* Exercise requirements *
If a line includes "texttt", copy it out of the entries.

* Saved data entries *
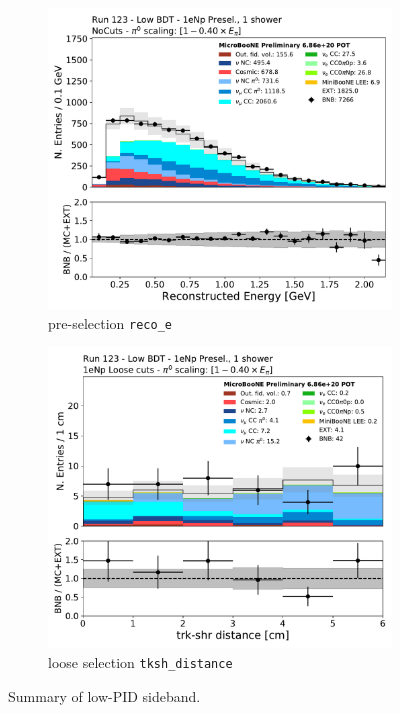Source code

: \begin{figure}[H]
    \begin{center}
    \begin{subfigure}{0.45\textwidth}
    \includegraphics[width=1.00\textwidth]{Sidebands/Figures/1eNp/LPID_NPOneShr_None_pi0e40/reco_e.pdf}
    \caption{\label{fig:LPID_1eNp_reco_e} pre-selection \texttt{reco\_e}}
    \end{subfigure}
    \begin{subfigure}{0.45\textwidth}
    \includegraphics[width=1.00\textwidth]{Sidebands/Figures/1eNp/LPID_NPOneShr_None_pi0e40/tksh_distance_LPID.pdf}
    \caption{\label{fig:LPID_1eNp_tkshdist} loose selection \texttt{tksh\_distance}}
    \end{subfigure}
    \caption{Summary of \npsel low-PID sideband.}
    \end{center}
\end{figure}

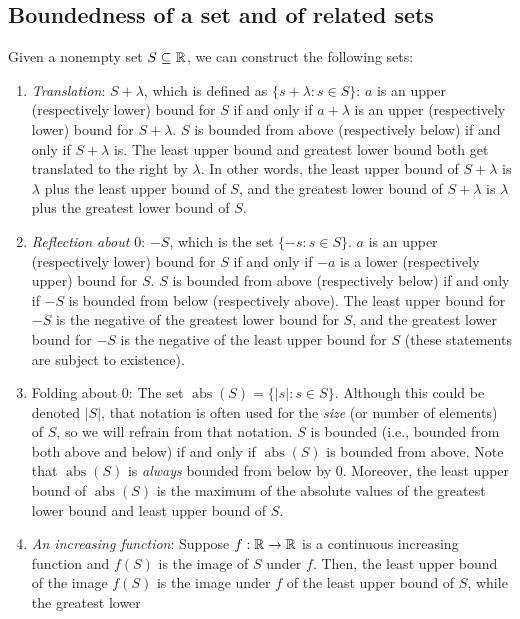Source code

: \documentclass{amsart}
\begin{document}
\subsection{Boundedness of a set and of related sets}

Given a nonempty set $S \subseteq \mathbb{R}$, we can construct the following sets:

\begin{enumerate}
\item {\em Translation}: $S + \lambda$, which is defined as $\{ s +
  \lambda : s \in S \}$: $a$ is an upper (respectively lower) bound
  for $S$ if and only if $a + \lambda$ is an upper (respectively
  lower) bound for $S + \lambda$. $S$ is bounded from above
  (respectively below) if and only if $S + \lambda$ is. The least
  upper bound and greatest lower bound both get translated to the
  right by $\lambda$. In other words, the least upper bound of $S +
  \lambda$ is $\lambda$ plus the least upper bound of $S$, and the
  greatest lower bound of $S + \lambda$ is $\lambda$ plus the greatest
  lower bound of $S$.
\item {\em Reflection about $0$}: $-S$, which is the set $\{ -s : s
  \in S \}$. $a$ is an upper (respectively lower) bound for $S$ if and
  only if $-a$ is a lower (respectively upper) bound for $S$. $S$ is
  bounded from above (respectively below) if and only if $-S$ is
  bounded from below (respectively above). The least upper bound for
  $-S$ is the negative of the greatest lower bound for $S$, and the
  greatest lower bound for $-S$ is the negative of the least upper
  bound for $S$ (these statements are subject to existence).
\item {Folding about $0$}: The set $\operatorname{abs}(S) = \{ |s| : s
  \in S \}$. Although this could be denoted $|S|$, that notation is
  often used for the {\em size} (or number of elements) of $S$, so we
  will refrain from that notation. $S$ is bounded (i.e., bounded from
  both above and below) if and only if $\operatorname{abs}(S)$ is
  bounded from above. Note that $\operatorname{abs}(S)$ is {\em
  always} bounded from below by $0$. Moreover, the least upper bound
  of $\operatorname{abs}(S)$ is the maximum of the absolute values of
  the greatest lower bound and least upper bound of $S$.
\item {\em An increasing function}: Suppose $f:\mathbb{R} \to \mathbb{R}$ is a
  continuous increasing function and $f(S)$ is the image of $S$ under
  $f$. Then, the least upper bound of the image $f(S)$ is the image
  under $f$ of the least upper bound of $S$, while the greatest lower

\end{enumerate}
\end{document}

* Worked solution *
    \caption{\label{fig:LPID_1eNp_reco_e} pre-selection \texttt{reco\_e}}
    \caption{\label{fig:LPID_1eNp_tkshdist} loose selection \texttt{tksh\_distance}}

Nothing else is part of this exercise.